In Dummit & Foote, they claim this can be shown to be irreducible by Gauss Lemma and applying it to show it has no rational root.
But this doesn't make sense to me since Gauss Lemma says:
Let $F$ be a field of fraction for UFD $R$, then if $p(x) \in F[x]$ is reducible, then $p(x) \in R[x]$ is reducible. Contrapositive say $p(x) \in R[x]$ irreducible, then $p(x) \in F[x]$ irreducible.
So they implies that $P \to Q$ is equivalent to $\sim P \to \sim Q$?
On
It seems to me that you don’t need Gauss Lemma. Indeed you want to prove that $x^3-3x-1=0$ is irreducible in $\Bbb Z[x]$.

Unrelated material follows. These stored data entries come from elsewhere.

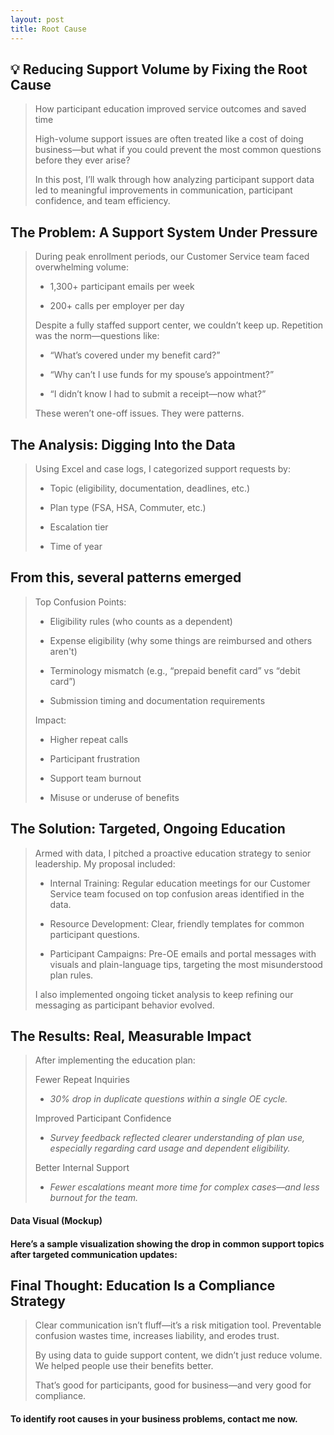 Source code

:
 ```yaml
---
layout: post
title: Root Cause
---
```


## 💡 Reducing Support Volume by Fixing the Root Cause

> How participant education improved service outcomes and saved time
>
> High-volume support issues are often treated like a cost of doing business—but what if you could prevent the most common questions before they ever arise?
>
> In this post, I’ll walk through how analyzing participant support data led to meaningful improvements in communication, participant confidence, and team efficiency.
> 

## The Problem: A Support System Under Pressure

> During peak enrollment periods, our Customer Service team faced overwhelming volume:
> 
> * 1,300+ participant emails per week
> 
> * 200+ calls per employer per day
> 
> Despite a fully staffed support center, we couldn’t keep up. Repetition was the norm—questions like:
>
> * “What’s covered under my benefit card?”
> 
> * “Why can’t I use funds for my spouse’s appointment?”
> 
> * “I didn’t know I had to submit a receipt—now what?”
> 
> These weren’t one-off issues. They were patterns.
> 

## The Analysis: Digging Into the Data

> Using Excel and case logs, I categorized support requests by:
>
> * Topic (eligibility, documentation, deadlines, etc.)
> 
> * Plan type (FSA, HSA, Commuter, etc.)
> 
> * Escalation tier
> 
> * Time of year
>

## From this, several patterns emerged

> Top Confusion Points:
>
> * Eligibility rules (who counts as a dependent)
>
> * Expense eligibility (why some things are reimbursed and others aren't)
>
> * Terminology mismatch (e.g., “prepaid benefit card” vs “debit card”)
>
> * Submission timing and documentation requirements
> 
> Impact:
>
> * Higher repeat calls
> 
> * Participant frustration
> 
> * Support team burnout
> 
> * Misuse or underuse of benefits
>   

## The Solution: Targeted, Ongoing Education

> Armed with data, I pitched a proactive education strategy to senior leadership. My proposal included:
> 
> * Internal Training: Regular education meetings for our Customer Service team focused on top confusion areas identified in the data.
> 
> * Resource Development: Clear, friendly templates for common participant questions.
> 
> * Participant Campaigns: Pre-OE emails and portal messages with visuals and plain-language tips, targeting the most misunderstood plan rules.
> 
> I also implemented ongoing ticket analysis to keep refining our messaging as participant behavior evolved.
> 

## The Results: Real, Measurable Impact

> After implementing the education plan:
>
> Fewer Repeat Inquiries
> 
> * *30% drop in duplicate questions within a single OE cycle.*
> 
> Improved Participant Confidence
>
> * *Survey feedback reflected clearer understanding of plan use, especially regarding card usage and dependent eligibility.*
> 
> Better Internal Support
>
> * *Fewer escalations meant more time for complex cases—and less burnout for the team.*
> 

#### Data Visual (Mockup)
#### Here’s a sample visualization showing the drop in common support topics after targeted communication updates:

## Final Thought: Education Is a Compliance Strategy

> Clear communication isn’t fluff—it’s a risk mitigation tool. Preventable confusion wastes time, increases liability, and erodes trust.
>
> By using data to guide support content, we didn’t just reduce volume. We helped people use their benefits better.
>
> That’s good for participants, good for business—and very good for compliance.
>

#### To identify root causes in your business problems, contact me now.

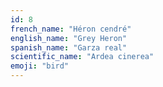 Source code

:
 ```yaml
---
id: 8
french_name: "Héron cendré"
english_name: "Grey Heron"
spanish_name: "Garza real"
scientific_name: "Ardea cinerea"
emoji: "bird"
---
```

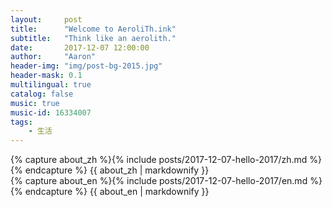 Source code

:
 ```yaml
---
layout:     post
title:      "Welcome to AeroliTh.ink"
subtitle:   "Think like an aerolith."
date:       2017-12-07 12:00:00
author:     "Aaron"
header-img: "img/post-bg-2015.jpg"
header-mask: 0.1
multilingual: true
catalog: false
music: true
music-id: 16334007
tags:
    - 生活
---
```


<!-- Chinese Version -->
<div class="zh post-container">
    {% capture about_zh %}{% include posts/2017-12-07-hello-2017/zh.md %}{% endcapture %}
    {{ about_zh | markdownify }}
</div>

<!-- English Version -->
<div class="en post-container">
    {% capture about_en %}{% include posts/2017-12-07-hello-2017/en.md %}{% endcapture %}
    {{ about_en | markdownify }}
</div>
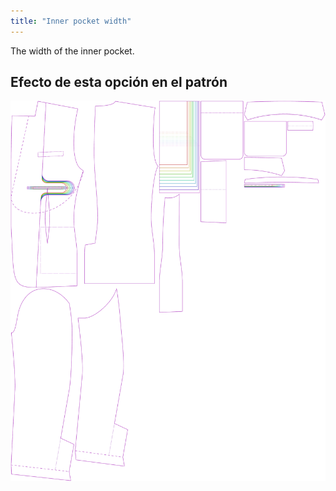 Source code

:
 ```yaml
---
title: "Inner pocket width"
---
```


The width of the inner pocket.

## Efecto de esta opción en el patrón

![This image shows the effect of this option by superimposing several variants that have a different value for this option](jaeger_innerpocketwidth_sample.svg "Effect of this option on the pattern")
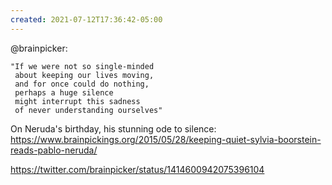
```yaml
---
created: 2021-07-12T17:36:42-05:00
---
```


@brainpicker: 

    "If we were not so single-minded
     about keeping our lives moving,
     and for once could do nothing,
     perhaps a huge silence
     might interrupt this sadness
     of never understanding ourselves"

On Neruda's birthday, his stunning ode to silence: https://www.brainpickings.org/2015/05/28/keeping-quiet-sylvia-boorstein-reads-pablo-neruda/


https://twitter.com/brainpicker/status/1414600942075396104

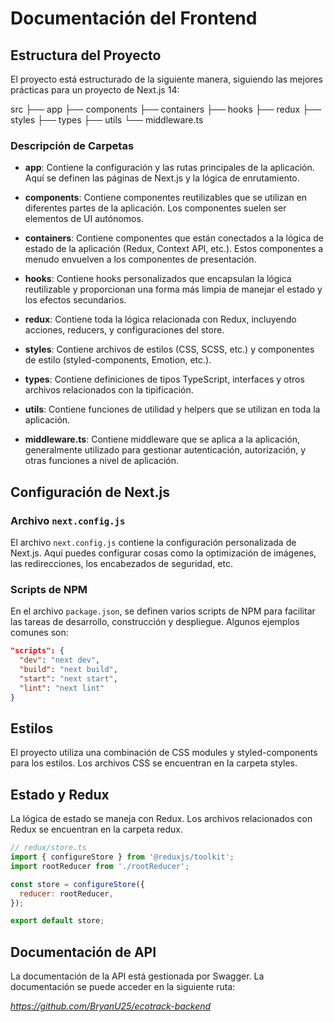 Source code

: # Documentación del Frontend

## Estructura del Proyecto

El proyecto está estructurado de la siguiente manera, siguiendo las mejores prácticas para un proyecto de Next.js 14:

src
├── app
├── components
├── containers
├── hooks
├── redux
├── styles
├── types
├── utils
└── middleware.ts

### Descripción de Carpetas

- **app**: Contiene la configuración y las rutas principales de la aplicación. Aquí se definen las páginas de Next.js y la lógica de enrutamiento.

- **components**: Contiene componentes reutilizables que se utilizan en diferentes partes de la aplicación. Los componentes suelen ser elementos de UI autónomos.

- **containers**: Contiene componentes que están conectados a la lógica de estado de la aplicación (Redux, Context API, etc.). Estos componentes a menudo envuelven a los componentes de presentación.

- **hooks**: Contiene hooks personalizados que encapsulan la lógica reutilizable y proporcionan una forma más limpia de manejar el estado y los efectos secundarios.

- **redux**: Contiene toda la lógica relacionada con Redux, incluyendo acciones, reducers, y configuraciones del store.

- **styles**: Contiene archivos de estilos (CSS, SCSS, etc.) y componentes de estilo (styled-components, Emotion, etc.).

- **types**: Contiene definiciones de tipos TypeScript, interfaces y otros archivos relacionados con la tipificación.

- **utils**: Contiene funciones de utilidad y helpers que se utilizan en toda la aplicación.

- **middleware.ts**: Contiene middleware que se aplica a la aplicación, generalmente utilizado para gestionar autenticación, autorización, y otras funciones a nivel de aplicación.

## Configuración de Next.js

### Archivo `next.config.js`

El archivo `next.config.js` contiene la configuración personalizada de Next.js. Aquí puedes configurar cosas como la optimización de imágenes, las redirecciones, los encabezados de seguridad, etc.

### Scripts de NPM

En el archivo `package.json`, se definen varios scripts de NPM para facilitar las tareas de desarrollo, construcción y despliegue. Algunos ejemplos comunes son:

```json
"scripts": {
  "dev": "next dev",
  "build": "next build",
  "start": "next start",
  "lint": "next lint"
}
```

## Estilos

El proyecto utiliza una combinación de CSS modules y styled-components para los estilos. Los archivos CSS se encuentran en la carpeta styles.

## Estado y Redux

La lógica de estado se maneja con Redux. Los archivos relacionados con Redux se encuentran en la carpeta redux.

```jsx
// redux/store.ts
import { configureStore } from '@reduxjs/toolkit';
import rootReducer from './rootReducer';

const store = configureStore({
  reducer: rootReducer,
});

export default store;
```

## Documentación de API

La documentación de la API está gestionada por Swagger. La documentación se puede acceder en la siguiente ruta:

*https://github.com/BryanU25/ecotrack-backend*

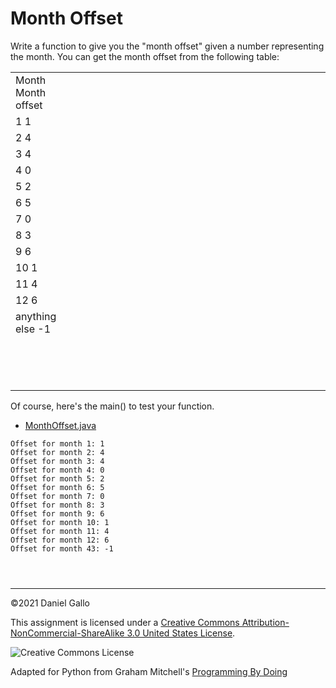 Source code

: # Month Offset


Write a function to give you the "month offset" given a number
representing the month. You can get the month offset from the following
table:




|  |  |  |  |  |  |  |  |  |  |  |  |  |  |  |  |  |  |  |  |  |  |  |  |  |  |  |  |
| --- | --- | --- | --- | --- | --- | --- | --- | --- | --- | --- | --- | --- | --- | --- | --- | --- | --- | --- | --- | --- | --- | --- | --- | --- | --- | --- | --- |
| Month Month offset
| 1 1
| 2 4
| 3 4
| 4 0
| 5 2
| 6 5
| 7 0
| 8 3
| 9 6
| 10 1
| 11 4
| 12 6
| anything else -1
 | |
 | |
 | |
 | |
 | |
 | |
 | |
 | |
 | |
 | |
 | |
 | |
 | |
 | |




Of course, here's the main() to test your function.


* [MonthOffset.java](examples/MonthOffset.java)



```
Offset for month 1: 1
Offset for month 2: 4
Offset for month 3: 4
Offset for month 4: 0
Offset for month 5: 2
Offset for month 6: 5
Offset for month 7: 0
Offset for month 8: 3
Offset for month 9: 6
Offset for month 10: 1
Offset for month 11: 4
Offset for month 12: 6
Offset for month 43: -1

```


```



```



---


©2021 Daniel Gallo


This assignment is licensed under a
[Creative Commons Attribution-NonCommercial-ShareAlike 3.0 United States License](https://creativecommons.org/licenses/by-nc-sa/3.0/us/deed.en_US).  

![Creative Commons License](images/by-nc-sa.png)





Adapted for Python from Graham Mitchell's [Programming By Doing](https://programmingbydoing.com/)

Here another approach: Consider the polynomial $$x^3-3x-1=0$$ and take the reduction modulo $2$. It becomes $$x^3+x+1=0.$$ Since it has not solution in $\Bbb Z_2$, no solution exists in $\Bbb Z$. Hence the original polynomial is irreducible in $\Bbb Z[x]$
It's almost trivial that irreducible over $\Bbb Q$ implies irreducible over $\Bbb Z$ (as long as the polynomial is monic). That's not what Gauss' lemma says.
The way I read the D&F quote, you definitely don't need Gauss' lemma for this. You just need its converse, which is the above mentioned triviality, along with propositions 10 and 11 (which presumably is the rational root theorem).